List all the lines in these records that hold "with".

Segment Open

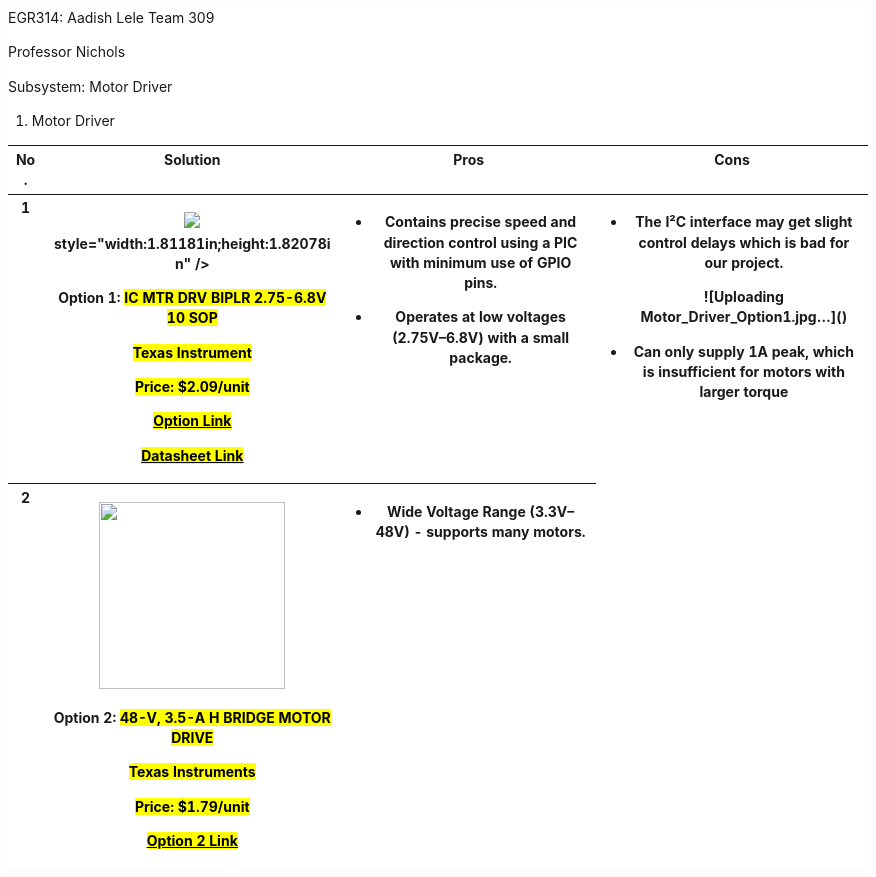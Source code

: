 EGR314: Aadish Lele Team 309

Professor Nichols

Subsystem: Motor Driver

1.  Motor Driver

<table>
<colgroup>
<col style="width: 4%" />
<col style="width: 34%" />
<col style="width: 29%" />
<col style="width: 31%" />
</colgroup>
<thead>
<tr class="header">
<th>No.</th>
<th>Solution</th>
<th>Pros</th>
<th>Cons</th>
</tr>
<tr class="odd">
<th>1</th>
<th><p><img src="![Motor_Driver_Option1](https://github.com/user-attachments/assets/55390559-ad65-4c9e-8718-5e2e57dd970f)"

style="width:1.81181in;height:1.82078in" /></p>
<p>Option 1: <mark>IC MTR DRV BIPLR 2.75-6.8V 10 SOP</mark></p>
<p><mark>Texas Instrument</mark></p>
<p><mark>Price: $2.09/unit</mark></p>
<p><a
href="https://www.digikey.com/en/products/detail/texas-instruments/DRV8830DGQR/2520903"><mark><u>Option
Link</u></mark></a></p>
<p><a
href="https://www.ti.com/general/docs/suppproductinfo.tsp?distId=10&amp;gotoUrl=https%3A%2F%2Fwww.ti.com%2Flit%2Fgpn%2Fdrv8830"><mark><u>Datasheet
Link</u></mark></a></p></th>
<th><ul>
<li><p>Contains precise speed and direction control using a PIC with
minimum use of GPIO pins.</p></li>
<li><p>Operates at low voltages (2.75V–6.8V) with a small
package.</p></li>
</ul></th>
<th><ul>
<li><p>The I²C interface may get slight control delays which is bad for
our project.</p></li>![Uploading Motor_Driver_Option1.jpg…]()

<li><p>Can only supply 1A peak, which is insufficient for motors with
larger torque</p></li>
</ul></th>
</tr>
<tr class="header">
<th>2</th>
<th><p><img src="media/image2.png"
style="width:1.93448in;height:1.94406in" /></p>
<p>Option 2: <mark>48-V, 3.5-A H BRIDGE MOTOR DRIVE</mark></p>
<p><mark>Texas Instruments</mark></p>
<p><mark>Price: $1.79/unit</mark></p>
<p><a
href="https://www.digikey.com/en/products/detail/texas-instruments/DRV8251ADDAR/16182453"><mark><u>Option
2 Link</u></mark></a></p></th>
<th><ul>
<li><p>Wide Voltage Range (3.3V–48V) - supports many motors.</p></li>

Segment Closed

Response area.
<li><p>Contains precise speed and direction control using a PIC with
<li><p>Operates at low voltages (2.75V–6.8V) with a small
<li><p>Can only supply 1A peak, which is insufficient for motors with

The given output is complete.